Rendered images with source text
▽

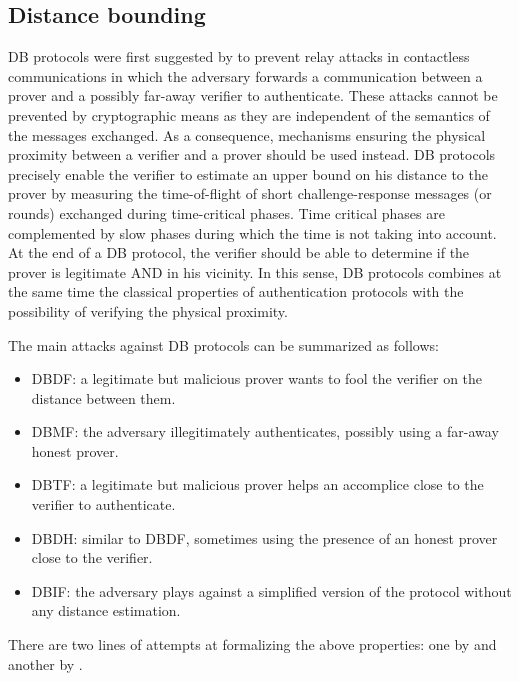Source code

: \subsection{Distance bounding}%
\label{DistanceBounding}

\Ac{DB} protocols were first suggested by \citet{DistanceBounding} to prevent relay attacks in contactless communications in which the adversary forwards a communication between a prover and a possibly far-away verifier to authenticate. 
These attacks cannot be prevented by cryptographic means as they are independent of the semantics of the messages exchanged.
As a consequence, mechanisms ensuring the physical proximity between a verifier and a prover should be used instead.
\Ac{DB} protocols precisely enable the verifier to estimate an upper bound on his distance to the prover by measuring the time-of-flight of short challenge-response messages (or rounds) exchanged during time-critical phases. 
Time critical phases are complemented by slow phases during which the time is not taking into account. 
At the end of a \Ac{DB} protocol, the verifier should be able to determine if the prover is legitimate AND in his vicinity.
In this sense, \Ac{DB} protocols combines at the same time the classical properties of authentication protocols with the possibility of verifying the physical proximity.

The main attacks against \ac{DB} protocols can be summarized as follows:
\begin{itemize}
  \item \Acf{DBDF}: a legitimate but malicious prover wants to fool the verifier on the distance between them.
  \item \Acf{DBMF}: the adversary illegitimately authenticates, possibly using a far-away honest prover.
  \item \Acf{DBTF}: a legitimate but malicious prover helps an accomplice close to the verifier to authenticate.
  \item \Acf{DBDH}: similar to \ac{DBDF}, sometimes using the presence of an honest prover close to the verifier.
  \item \Acf{DBIF}: the adversary plays against a simplified version of the protocol without any distance estimation.
\end{itemize}
There are two lines of attempts at formalizing the above properties: one by \citet{DB-BMV} and another by \citet{DB-DFKO}.

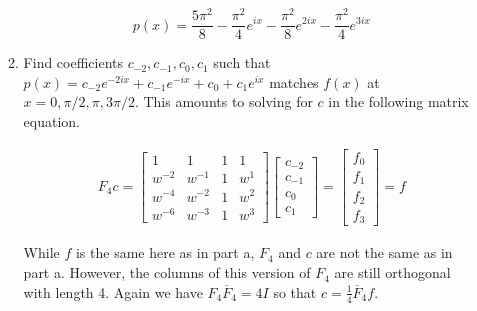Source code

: \documentclass[a4paper]{article}
\begin{document}
\begin{enumerate}
\begin{enumerate}
	 $$
	 \boxed{
	 p(x)= 
	 \frac{5\pi^2}{8} -\frac{\pi^2}{4}e^{ix} -\frac{\pi^2}{8}e^{2ix} 
	 -\frac{\pi^2}{4}e^{3ix}
	 }
	 $$
	 
	 \newpage
	 
	 
	 \item
	 Find coefficients $c_{-2}, c_{-1}, c_0, c_1$ such
	 that $p(x) =  c_{-2}e^{-2ix} + c_{-1}e^{-ix} + c_0 + c_1e^{ix}$
	 matches $f(x)$ at $x = 0, \pi/2, \pi, 3\pi /2$. This amounts to 
	 solving for $c$ in the following matrix equation. 
	 
	 \begin{align*}
	 F_4c = 
	 \begin{bmatrix}
	 1 & 1 & 1 & 1\\
	 w^{-2} & w^{-1} & 1 & w^1 \\
	 w^{-4} & w^{-2} & 1 & w^2 \\
	 w^{-6} & w^{-3} & 1 & w^3
	 \end{bmatrix}
	 \begin{bmatrix}
	 c_{-2}\\ c_{-1} \\ c_0 \\ c_1
	 \end{bmatrix}
	 = 
	 \begin{bmatrix}
	 f_0 \\ f_1 \\ f_2 \\ f_3
	 \end{bmatrix} = f
	 \end{align*}
	 
	 While $f$ is the same here as in part a, $F_4$ and $c$ are not the
	 same as in part a. However, the columns of this version of $F_4$
	 are still orthogonal with length 4. Again we have 
	$F_4 \overline{F}_4 = 4I$ so that $c = \frac{1}{4}\overline{F}_4f$.
	

\end{enumerate}
\end{enumerate}
\end{document}
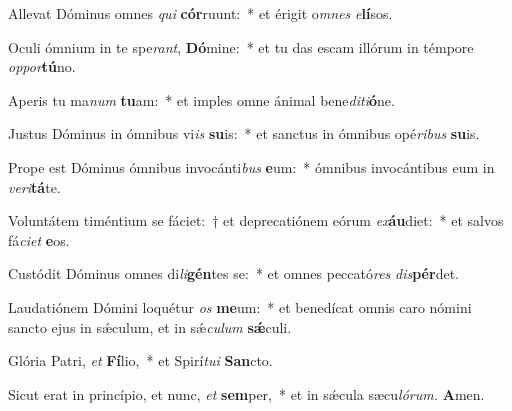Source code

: \item Allevat Dóminus omnes \textit{qui} \textbf{cór}ruunt:~* et érigit o\textit{mnes} \textit{e}\textbf{lí}sos.
\item Oculi ómnium in te spe\textit{rant}, \textbf{Dó}mine:~* et tu das escam illórum in témpore \textit{oppor}\textbf{tú}no.
\item Aperis tu ma\textit{num} \textbf{tu}am:~* et imples omne ánimal bene\textit{diti}\textbf{ó}ne.
\item Justus Dóminus in ómnibus vi\textit{is} \textbf{su}is:~* et sanctus in ó\-mnibus opé\textit{ribus} \textbf{su}is.
\item Prope est Dóminus ómnibus invocánti\textit{bus} \textbf{e}um:~* ó\-mnibus invocántibus eum in \textit{veri}\textbf{tá}te.
\item Voluntátem timéntium se fáciet:~† et deprecatiónem eórum \textit{ex}\textbf{áu}diet:~* et salvos fá\textit{ciet} \textbf{e}os.
\item Custódit Dóminus omnes di\textit{li}\textbf{gén}tes se:~* et o\-mnes peccató\textit{res} \textit{dis}\textbf{pér}det.
\item Laudatiónem Dómini loquétur \textit{os} \textbf{me}um:~* et benedícat o\-mnis caro nómini sancto ejus in sǽculum, et in sǽ\hspace*{0.02em}\textit{cu}\textit{lum} \textbf{sǽ}culi.
\item Glória Patri, \textit{et} \textbf{Fí}lio,~* et Spirí\tinyhspace\textit{tui} \textbf{San}cto.
\item Sicut erat in princípio, et nunc, \textit{et} \textbf{sem}per,~* et in sǽcula sæcu\tinyhspace\textit{lórum.} \textbf{A}men.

△

TASK STATEMENT.
Working through the entries above, copy every line in which "Dóminus" is found.

SOLUTION TO THIS EXERCISE.
: \item Allevat Dóminus omnes \textit{qui} \textbf{cór}ruunt:~* et érigit o\textit{mnes} \textit{e}\textbf{lí}sos.
\item Justus Dóminus in ómnibus vi\textit{is} \textbf{su}is:~* et sanctus in ó\-mnibus opé\textit{ribus} \textbf{su}is.
\item Prope est Dóminus ómnibus invocánti\textit{bus} \textbf{e}um:~* ó\-mnibus invocántibus eum in \textit{veri}\textbf{tá}te.
\item Custódit Dóminus omnes di\textit{li}\textbf{gén}tes se:~* et o\-mnes peccató\textit{res} \textit{dis}\textbf{pér}det.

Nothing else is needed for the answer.